Saved data entries:
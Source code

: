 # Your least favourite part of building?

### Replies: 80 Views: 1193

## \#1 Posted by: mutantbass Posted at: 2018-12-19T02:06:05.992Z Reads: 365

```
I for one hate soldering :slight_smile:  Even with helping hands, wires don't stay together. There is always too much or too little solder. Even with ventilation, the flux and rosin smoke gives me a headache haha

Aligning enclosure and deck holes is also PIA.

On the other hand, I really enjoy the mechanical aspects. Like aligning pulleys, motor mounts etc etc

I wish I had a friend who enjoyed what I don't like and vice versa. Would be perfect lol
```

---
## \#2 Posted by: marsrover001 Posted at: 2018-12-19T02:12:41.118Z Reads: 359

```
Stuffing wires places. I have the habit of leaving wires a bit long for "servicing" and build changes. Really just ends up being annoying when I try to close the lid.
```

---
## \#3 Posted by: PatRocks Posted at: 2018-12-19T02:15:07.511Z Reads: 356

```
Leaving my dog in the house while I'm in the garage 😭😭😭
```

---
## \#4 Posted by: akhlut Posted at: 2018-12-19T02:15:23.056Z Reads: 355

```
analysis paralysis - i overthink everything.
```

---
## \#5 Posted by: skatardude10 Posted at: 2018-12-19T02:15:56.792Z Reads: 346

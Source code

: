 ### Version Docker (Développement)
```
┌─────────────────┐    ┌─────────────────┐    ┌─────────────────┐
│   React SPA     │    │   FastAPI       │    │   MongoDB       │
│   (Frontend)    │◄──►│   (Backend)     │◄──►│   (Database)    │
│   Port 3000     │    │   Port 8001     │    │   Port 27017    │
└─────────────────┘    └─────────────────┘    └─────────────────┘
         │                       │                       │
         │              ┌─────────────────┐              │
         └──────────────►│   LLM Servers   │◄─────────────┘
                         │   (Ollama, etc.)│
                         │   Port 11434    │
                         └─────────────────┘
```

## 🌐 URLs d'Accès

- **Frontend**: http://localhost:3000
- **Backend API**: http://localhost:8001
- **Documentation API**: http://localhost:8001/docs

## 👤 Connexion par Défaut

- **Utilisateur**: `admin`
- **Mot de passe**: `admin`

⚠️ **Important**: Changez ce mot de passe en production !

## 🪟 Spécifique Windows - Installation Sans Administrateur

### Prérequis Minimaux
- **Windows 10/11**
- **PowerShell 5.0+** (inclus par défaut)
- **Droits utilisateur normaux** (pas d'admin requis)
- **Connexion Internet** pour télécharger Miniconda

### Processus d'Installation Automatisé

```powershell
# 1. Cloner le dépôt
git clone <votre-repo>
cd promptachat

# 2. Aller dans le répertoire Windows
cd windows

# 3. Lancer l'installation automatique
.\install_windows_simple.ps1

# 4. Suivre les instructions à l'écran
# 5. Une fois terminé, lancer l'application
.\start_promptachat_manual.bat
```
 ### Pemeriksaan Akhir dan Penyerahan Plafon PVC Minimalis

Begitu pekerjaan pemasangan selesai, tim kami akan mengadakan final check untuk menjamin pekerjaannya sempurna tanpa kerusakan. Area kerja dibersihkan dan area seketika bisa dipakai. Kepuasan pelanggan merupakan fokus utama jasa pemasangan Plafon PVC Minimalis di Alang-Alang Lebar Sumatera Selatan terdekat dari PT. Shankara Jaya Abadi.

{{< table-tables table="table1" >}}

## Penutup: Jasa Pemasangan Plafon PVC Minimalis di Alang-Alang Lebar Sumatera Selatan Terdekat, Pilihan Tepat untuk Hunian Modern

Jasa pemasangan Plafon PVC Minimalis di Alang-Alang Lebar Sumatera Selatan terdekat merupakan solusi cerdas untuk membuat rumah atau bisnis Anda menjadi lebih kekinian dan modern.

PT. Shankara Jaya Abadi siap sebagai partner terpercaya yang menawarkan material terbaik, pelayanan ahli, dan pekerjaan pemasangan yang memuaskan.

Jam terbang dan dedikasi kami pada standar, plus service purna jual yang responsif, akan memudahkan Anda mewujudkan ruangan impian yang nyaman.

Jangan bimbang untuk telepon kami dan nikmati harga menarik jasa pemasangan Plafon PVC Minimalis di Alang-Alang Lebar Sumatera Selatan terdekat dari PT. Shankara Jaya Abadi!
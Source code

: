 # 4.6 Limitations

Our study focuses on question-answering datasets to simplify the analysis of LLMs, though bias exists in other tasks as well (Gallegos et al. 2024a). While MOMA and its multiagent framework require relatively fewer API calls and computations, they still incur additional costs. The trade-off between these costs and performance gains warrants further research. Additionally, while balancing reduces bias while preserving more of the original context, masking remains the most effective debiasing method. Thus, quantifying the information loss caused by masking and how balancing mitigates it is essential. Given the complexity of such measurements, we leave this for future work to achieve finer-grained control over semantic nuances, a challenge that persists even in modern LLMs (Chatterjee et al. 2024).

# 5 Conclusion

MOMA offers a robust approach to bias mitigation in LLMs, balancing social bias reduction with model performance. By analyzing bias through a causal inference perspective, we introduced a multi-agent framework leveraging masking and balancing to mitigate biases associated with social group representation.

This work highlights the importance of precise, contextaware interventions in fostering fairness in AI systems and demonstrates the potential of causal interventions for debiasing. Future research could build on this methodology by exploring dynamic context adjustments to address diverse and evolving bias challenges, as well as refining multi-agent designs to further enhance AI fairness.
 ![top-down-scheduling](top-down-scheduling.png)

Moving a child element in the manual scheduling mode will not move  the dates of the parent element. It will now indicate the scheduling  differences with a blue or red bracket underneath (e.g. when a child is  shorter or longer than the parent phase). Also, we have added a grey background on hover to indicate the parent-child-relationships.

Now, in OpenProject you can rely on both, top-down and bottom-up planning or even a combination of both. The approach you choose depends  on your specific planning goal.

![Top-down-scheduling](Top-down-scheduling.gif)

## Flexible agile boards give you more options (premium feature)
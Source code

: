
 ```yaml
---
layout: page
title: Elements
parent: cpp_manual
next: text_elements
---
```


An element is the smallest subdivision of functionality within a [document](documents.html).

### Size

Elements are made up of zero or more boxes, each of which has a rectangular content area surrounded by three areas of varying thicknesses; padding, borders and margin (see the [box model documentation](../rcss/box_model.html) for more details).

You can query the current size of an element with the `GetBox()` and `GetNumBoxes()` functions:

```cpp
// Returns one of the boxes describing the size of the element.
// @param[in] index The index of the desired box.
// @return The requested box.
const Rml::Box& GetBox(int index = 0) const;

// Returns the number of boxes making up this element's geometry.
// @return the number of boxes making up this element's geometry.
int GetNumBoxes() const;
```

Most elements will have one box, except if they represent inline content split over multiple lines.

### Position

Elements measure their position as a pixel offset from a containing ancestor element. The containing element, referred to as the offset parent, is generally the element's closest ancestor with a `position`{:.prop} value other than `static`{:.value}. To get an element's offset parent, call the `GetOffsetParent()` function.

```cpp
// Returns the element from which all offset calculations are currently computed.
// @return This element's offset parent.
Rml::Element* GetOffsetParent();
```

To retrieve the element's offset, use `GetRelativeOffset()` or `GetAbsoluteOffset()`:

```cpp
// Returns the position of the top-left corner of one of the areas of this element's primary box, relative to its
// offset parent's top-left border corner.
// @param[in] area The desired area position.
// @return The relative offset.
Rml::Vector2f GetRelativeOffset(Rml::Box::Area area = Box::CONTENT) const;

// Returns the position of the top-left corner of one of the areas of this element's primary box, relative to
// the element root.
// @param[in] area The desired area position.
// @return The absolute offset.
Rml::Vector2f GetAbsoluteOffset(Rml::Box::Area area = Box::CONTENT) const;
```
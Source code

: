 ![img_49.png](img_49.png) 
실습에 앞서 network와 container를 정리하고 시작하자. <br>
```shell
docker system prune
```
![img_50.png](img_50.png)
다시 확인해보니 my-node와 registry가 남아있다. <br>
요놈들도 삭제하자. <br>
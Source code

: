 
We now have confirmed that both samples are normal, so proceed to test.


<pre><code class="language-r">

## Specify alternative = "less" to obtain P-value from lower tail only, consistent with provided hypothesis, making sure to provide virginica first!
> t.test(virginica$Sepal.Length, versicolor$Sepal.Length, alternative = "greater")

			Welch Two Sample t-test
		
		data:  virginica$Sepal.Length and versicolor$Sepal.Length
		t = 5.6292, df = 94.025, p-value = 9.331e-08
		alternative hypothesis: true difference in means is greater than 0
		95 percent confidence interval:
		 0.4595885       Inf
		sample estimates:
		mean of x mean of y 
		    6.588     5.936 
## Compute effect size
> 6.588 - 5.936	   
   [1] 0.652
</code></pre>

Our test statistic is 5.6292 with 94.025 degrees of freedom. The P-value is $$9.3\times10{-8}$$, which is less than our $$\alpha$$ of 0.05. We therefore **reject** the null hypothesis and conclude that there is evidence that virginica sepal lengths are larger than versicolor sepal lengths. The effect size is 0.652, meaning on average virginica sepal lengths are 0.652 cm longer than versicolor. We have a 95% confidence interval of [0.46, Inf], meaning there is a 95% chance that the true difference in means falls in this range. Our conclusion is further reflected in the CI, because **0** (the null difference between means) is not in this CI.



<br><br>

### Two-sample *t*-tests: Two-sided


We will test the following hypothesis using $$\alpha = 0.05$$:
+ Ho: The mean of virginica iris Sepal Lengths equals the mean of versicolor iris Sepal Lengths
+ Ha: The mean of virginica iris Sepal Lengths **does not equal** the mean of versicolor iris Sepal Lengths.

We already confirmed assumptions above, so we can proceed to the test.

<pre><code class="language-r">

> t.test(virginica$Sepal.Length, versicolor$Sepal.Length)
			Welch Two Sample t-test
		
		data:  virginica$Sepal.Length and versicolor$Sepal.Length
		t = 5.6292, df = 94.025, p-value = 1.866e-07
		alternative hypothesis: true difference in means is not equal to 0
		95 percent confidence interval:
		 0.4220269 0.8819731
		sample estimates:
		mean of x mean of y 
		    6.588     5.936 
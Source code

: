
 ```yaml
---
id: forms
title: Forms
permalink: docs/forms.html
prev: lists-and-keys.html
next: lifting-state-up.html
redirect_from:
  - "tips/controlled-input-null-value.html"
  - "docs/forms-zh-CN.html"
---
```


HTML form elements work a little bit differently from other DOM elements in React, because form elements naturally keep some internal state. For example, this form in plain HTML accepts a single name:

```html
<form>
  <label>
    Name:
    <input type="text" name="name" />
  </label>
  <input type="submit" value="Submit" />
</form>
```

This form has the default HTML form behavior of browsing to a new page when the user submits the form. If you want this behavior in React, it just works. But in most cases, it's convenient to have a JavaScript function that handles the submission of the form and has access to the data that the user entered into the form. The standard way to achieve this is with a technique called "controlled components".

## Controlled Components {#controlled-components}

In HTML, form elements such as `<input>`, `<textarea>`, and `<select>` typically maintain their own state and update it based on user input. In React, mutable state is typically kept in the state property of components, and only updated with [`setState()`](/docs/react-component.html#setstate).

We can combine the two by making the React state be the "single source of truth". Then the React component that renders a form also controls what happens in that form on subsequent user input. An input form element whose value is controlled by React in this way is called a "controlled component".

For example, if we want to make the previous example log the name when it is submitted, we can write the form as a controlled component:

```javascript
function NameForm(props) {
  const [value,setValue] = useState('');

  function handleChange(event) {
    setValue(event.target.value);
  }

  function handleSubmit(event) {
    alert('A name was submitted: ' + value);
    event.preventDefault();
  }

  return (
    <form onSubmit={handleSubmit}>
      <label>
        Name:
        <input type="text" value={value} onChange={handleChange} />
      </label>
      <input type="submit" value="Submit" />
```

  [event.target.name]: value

• THE TASK:
Read through the entries above and copy each line that has the string "Plafon" in it.

• COMPLETED TASK:
 ### Pemeriksaan Akhir dan Penyerahan Plafon PVC Minimalis
Begitu pekerjaan pemasangan selesai, tim kami akan mengadakan final check untuk menjamin pekerjaannya sempurna tanpa kerusakan. Area kerja dibersihkan dan area seketika bisa dipakai. Kepuasan pelanggan merupakan fokus utama jasa pemasangan Plafon PVC Minimalis di Alang-Alang Lebar Sumatera Selatan terdekat dari PT. Shankara Jaya Abadi.
## Penutup: Jasa Pemasangan Plafon PVC Minimalis di Alang-Alang Lebar Sumatera Selatan Terdekat, Pilihan Tepat untuk Hunian Modern
Jasa pemasangan Plafon PVC Minimalis di Alang-Alang Lebar Sumatera Selatan terdekat merupakan solusi cerdas untuk membuat rumah atau bisnis Anda menjadi lebih kekinian dan modern.
Jangan bimbang untuk telepon kami dan nikmati harga menarik jasa pemasangan Plafon PVC Minimalis di Alang-Alang Lebar Sumatera Selatan terdekat dari PT. Shankara Jaya Abadi!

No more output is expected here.